Some classic articles by George which I've referred to in the past:
- The Failure of Catholic Political Leadership Crisis 18 no. 4 (April 2000): 17-22.
- "God's Reasons" on the question: "Do appeals to religious authority have a role in public policy debates?"(Remarks at American Political Science Association Convention, 1998).
- A Clash of Orthodoxies (First Things August/September 1999).
Update!
Ryan T. Anderson (National Review) notes"the Times' profile did misunderstand one pretty important aspect of George’s work":
Throughout the article, George is depicted as having manufactured an entirely new moral and political philosophy, which he now “sells” to the leading Evangelicals and Roman Catholic bishops of America to advance social-conservative causes.Without a doubt, George and the other so-called “new natural lawyers” are innovative, but their innovations are in the service of reviving and refining what Isaiah Berlin called the central tradition of Western philosophy, the tradition that runs through Aristotle and Aquinas.
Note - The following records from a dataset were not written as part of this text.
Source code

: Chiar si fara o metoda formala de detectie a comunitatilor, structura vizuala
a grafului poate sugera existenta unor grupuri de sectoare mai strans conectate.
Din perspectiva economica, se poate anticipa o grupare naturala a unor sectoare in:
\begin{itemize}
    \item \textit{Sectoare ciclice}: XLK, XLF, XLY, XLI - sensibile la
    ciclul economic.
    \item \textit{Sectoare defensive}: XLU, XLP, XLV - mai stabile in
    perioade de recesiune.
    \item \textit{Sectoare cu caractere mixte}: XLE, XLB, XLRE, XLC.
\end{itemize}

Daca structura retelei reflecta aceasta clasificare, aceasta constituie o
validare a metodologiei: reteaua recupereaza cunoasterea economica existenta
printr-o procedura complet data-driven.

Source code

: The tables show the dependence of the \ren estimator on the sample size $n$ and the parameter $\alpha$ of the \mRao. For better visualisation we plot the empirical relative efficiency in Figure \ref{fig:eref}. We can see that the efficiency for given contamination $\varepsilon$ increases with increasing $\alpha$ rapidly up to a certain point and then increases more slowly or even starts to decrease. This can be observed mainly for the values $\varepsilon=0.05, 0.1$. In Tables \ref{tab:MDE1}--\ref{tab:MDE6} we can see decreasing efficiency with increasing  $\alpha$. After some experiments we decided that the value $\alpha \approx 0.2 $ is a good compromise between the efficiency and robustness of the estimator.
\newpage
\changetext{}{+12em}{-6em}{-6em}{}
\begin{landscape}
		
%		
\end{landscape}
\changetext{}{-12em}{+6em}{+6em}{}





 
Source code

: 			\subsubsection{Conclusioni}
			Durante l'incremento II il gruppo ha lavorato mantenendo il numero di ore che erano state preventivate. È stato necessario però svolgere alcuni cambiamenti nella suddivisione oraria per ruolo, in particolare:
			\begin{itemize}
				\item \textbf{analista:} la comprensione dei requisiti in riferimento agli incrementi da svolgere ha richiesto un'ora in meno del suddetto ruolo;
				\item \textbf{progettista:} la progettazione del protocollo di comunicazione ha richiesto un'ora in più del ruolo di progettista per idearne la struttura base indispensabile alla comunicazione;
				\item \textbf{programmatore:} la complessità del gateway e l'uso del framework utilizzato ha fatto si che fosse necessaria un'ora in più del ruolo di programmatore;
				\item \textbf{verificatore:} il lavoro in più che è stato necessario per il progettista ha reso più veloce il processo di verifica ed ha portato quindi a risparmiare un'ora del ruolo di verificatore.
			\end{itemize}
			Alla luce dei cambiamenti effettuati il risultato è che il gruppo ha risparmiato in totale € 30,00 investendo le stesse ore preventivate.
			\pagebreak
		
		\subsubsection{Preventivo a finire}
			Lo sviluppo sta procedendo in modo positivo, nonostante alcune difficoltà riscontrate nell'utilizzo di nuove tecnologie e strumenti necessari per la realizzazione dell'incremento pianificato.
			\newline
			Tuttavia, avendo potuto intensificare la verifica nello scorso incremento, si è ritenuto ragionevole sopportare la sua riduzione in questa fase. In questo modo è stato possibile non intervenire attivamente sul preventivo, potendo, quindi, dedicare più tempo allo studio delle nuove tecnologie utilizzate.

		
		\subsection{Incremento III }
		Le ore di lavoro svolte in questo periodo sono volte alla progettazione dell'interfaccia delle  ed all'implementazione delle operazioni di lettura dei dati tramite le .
Rather than manufacturing novel philosophical theories, George and his colleagues see themselves as appropriating and building on the wisdom of the ages to tease out the purposes and meanings of various social practices. In other words, this is philosophically critical conservative thought at its best.
[...]
While he certainly would not have been installed in one of Princeton’s most celebrated professorial chairs without having produced more than a few important insights and powerful original arguments, his contributions build on the wisdom of those who have gone before — Plato and Aristotle, Augustine and Aquinas, Locke and Montesquieu, Coke and Blackstone. They are certainly contributions that justify the Times in calling him “the Conservative-Christian Big Thinker.”